LeetCode-Basic Calculator II-解题报告

原题链接https://leetcode.com/problems/basic-calculator-ii/

Implement a basic calculator to evaluate a simple expression string.

The expression string contains only non-negative integers,

+

,

-

,

*

,

/

operators and empty spaces

. The integer division should truncate toward zero.

You may assume that the given expression is always valid.

Some examples:

 

"3+2*2" = 7

" 3/2 " = 1

" 3+5 / 2 " = 5

 

解题报告:

由于只有加减乘除，和空格符号没有括号之类的东西，所以可以使用栈数据结构,将数字和运算符压入栈中，当遇到的符号式乘号或者除号的时候

将栈顶弹出，并在读入一个操作数，将其运算后，在压入栈中。

最后栈中剩下的只是一些加减法。
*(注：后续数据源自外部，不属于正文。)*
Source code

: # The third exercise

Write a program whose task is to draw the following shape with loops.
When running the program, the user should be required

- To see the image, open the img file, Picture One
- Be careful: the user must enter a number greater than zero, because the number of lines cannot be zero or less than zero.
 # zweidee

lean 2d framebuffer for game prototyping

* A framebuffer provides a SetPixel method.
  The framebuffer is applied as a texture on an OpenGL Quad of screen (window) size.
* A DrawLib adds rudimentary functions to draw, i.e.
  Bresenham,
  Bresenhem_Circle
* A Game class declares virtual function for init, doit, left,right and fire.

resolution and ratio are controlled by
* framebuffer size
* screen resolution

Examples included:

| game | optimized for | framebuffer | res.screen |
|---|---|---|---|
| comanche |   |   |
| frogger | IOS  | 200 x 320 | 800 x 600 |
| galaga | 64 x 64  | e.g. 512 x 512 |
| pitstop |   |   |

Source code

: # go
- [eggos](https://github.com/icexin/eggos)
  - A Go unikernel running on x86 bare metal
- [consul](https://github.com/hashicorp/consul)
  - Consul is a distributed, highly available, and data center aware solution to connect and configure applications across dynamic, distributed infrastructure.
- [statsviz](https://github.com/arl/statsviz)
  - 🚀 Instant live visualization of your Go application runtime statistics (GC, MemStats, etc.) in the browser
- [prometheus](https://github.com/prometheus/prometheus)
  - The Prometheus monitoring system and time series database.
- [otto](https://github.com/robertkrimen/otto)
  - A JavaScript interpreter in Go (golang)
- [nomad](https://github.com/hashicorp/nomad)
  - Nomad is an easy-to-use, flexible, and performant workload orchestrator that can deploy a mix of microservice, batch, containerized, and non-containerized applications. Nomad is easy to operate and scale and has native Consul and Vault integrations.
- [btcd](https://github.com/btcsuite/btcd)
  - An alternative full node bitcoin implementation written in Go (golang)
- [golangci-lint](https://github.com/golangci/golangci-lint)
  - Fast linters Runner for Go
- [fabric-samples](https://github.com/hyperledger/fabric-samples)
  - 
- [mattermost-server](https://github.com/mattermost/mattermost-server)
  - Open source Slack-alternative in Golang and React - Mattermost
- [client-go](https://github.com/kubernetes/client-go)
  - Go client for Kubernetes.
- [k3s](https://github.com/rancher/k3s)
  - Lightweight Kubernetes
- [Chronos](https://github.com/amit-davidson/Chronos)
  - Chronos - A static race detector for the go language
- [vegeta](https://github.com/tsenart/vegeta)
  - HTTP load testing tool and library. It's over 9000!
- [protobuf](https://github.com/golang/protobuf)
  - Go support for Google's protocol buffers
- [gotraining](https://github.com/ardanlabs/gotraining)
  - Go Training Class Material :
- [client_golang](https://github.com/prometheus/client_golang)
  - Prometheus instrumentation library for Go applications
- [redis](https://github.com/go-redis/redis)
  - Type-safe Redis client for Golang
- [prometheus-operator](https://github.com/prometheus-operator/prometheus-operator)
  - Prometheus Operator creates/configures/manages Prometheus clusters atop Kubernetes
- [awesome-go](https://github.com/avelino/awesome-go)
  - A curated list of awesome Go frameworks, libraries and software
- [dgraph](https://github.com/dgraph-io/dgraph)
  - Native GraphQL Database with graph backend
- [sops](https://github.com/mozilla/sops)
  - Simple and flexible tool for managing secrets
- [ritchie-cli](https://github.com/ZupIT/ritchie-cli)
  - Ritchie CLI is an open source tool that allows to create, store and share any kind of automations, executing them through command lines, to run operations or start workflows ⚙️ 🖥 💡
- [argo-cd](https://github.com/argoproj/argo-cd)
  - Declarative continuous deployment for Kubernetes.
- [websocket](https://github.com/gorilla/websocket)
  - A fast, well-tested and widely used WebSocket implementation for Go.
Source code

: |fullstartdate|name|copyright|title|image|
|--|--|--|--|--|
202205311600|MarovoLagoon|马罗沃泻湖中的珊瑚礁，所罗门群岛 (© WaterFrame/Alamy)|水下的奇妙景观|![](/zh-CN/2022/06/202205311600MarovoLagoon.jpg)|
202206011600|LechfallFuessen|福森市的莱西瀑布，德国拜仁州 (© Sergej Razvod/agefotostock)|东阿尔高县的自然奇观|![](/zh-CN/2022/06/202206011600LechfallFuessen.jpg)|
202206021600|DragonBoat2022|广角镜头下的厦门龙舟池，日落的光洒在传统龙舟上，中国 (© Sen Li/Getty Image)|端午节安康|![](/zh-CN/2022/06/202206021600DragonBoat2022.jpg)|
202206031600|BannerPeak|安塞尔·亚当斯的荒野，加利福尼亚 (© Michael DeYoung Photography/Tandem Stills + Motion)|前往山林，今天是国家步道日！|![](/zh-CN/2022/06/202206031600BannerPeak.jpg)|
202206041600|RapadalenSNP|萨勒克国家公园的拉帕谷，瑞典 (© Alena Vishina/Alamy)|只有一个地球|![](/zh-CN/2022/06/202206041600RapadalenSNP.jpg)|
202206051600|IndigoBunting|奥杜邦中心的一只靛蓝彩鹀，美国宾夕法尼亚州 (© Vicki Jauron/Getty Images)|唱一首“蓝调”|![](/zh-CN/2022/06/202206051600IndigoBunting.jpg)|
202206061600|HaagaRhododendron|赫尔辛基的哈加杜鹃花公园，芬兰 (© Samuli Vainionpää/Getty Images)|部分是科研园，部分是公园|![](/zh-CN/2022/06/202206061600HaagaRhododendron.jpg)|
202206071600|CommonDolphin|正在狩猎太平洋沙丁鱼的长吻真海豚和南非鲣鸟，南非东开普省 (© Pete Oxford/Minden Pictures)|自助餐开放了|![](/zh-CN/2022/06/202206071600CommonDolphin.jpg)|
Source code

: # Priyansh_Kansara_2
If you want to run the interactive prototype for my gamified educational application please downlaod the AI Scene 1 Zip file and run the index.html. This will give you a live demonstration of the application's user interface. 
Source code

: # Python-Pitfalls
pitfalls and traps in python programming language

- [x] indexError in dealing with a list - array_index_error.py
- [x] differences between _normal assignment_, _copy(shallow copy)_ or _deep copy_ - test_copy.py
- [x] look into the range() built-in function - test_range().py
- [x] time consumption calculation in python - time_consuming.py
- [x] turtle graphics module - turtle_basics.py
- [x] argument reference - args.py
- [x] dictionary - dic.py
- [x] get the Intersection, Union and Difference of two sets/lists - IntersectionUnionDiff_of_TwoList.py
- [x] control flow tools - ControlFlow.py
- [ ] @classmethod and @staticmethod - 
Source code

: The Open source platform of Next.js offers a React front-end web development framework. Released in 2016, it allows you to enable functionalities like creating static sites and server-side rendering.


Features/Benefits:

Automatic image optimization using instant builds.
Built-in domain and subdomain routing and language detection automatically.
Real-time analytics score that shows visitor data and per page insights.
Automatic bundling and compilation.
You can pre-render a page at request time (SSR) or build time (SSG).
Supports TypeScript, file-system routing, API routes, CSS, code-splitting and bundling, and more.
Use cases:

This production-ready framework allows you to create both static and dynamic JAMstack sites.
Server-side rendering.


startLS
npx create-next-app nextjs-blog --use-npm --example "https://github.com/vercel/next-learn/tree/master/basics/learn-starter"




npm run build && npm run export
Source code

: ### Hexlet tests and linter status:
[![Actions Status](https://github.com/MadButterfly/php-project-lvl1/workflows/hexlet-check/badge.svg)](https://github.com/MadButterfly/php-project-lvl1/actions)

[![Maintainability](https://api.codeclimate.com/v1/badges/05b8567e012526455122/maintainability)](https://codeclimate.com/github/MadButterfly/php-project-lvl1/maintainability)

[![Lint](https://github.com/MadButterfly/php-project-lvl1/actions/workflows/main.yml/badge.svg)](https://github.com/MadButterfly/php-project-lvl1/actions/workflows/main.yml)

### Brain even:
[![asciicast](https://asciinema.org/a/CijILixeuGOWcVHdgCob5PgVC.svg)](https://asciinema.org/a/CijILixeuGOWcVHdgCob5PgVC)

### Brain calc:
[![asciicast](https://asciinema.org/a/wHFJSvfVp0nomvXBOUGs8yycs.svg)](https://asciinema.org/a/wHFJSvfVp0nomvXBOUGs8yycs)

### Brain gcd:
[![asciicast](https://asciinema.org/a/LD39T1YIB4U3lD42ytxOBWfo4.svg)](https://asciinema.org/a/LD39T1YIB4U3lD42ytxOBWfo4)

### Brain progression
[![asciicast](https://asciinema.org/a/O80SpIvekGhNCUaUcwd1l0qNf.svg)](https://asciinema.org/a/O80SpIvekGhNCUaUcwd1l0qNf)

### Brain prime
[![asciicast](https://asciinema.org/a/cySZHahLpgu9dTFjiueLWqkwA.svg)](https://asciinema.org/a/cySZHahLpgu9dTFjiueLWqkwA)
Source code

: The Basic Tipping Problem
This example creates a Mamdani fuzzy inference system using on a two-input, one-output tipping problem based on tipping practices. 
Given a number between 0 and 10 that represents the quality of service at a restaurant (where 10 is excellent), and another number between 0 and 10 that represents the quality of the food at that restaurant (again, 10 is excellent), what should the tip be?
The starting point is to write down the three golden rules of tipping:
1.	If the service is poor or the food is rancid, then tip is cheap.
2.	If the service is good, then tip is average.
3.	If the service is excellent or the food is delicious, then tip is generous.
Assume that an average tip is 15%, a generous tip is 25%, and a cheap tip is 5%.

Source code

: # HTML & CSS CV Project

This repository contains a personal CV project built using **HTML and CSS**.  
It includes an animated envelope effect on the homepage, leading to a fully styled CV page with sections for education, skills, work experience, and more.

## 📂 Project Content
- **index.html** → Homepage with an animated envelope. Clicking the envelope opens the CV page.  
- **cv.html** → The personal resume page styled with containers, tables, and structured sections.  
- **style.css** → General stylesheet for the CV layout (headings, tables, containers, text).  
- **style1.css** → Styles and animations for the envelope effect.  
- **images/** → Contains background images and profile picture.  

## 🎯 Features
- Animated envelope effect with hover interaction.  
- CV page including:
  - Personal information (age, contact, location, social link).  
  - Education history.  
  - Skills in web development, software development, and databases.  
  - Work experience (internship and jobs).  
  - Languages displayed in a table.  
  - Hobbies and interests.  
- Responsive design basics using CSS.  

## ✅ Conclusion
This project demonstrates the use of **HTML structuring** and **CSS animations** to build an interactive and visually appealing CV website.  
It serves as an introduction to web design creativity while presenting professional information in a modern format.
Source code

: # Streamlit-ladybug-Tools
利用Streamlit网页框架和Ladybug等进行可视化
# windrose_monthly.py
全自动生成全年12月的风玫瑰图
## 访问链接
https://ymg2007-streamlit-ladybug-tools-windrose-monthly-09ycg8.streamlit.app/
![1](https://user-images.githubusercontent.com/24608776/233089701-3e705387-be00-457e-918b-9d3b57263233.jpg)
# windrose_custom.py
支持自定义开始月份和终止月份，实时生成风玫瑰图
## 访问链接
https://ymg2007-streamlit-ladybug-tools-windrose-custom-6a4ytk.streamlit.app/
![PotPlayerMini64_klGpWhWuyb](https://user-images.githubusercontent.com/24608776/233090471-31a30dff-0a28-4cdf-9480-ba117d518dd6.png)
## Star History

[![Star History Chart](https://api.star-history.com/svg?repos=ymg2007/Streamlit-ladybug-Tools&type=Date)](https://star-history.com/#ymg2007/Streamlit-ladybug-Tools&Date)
可以将其全部转换成加法的情况，例如1-2可以表示成1+（-2），方便code

class Solution {
public:
int calculate(string s) {
if (s.length() == 0)return 0;
stack<int>Stack;
int op1, op2, i = 0, ans = 0;
string str = "";
for (i = 0; i < s.length(); ++i)if (s[i] != ' ')str += s[i];
s = str;
i = 0;
op1 = stoi(s, i);
Stack.push(op1);
for (; i < s.length();)
{
char type = s[i];
i++;
int op2 = stoi(s, i);
if (type == '*')
{
op1 = Stack.top();
Stack.pop();
Stack.push(op1 * op2);
}
if (type == '/')
{
op1 = Stack.top();
Stack.pop();
Stack.push(op1 / op2);
}
if (type == '+')
{
Stack.push(-1);
Stack.push(op2);
}
if (type == '-')
{
Stack.push(-2);
Stack.push(op2);
}
}

while (!Stack.empty())
{
op2 = -1;
op1 = Stack.top();
Stack.pop();
if (!Stack.empty())
{
op2 = Stack.top();
Stack.pop();
}
if (op2 == -1)ans += op1;
if (op2 == -2)ans += (-op1);
}
return ans;
}
int stoi(string& s, int& pos)
{
int tmp = 0;
while (s[pos] >= '0' && s[pos] <= '9' && pos < s.length())
{
tmp = tmp * 10 + (s[pos] - '0');
pos++;
}
return tmp;
}
};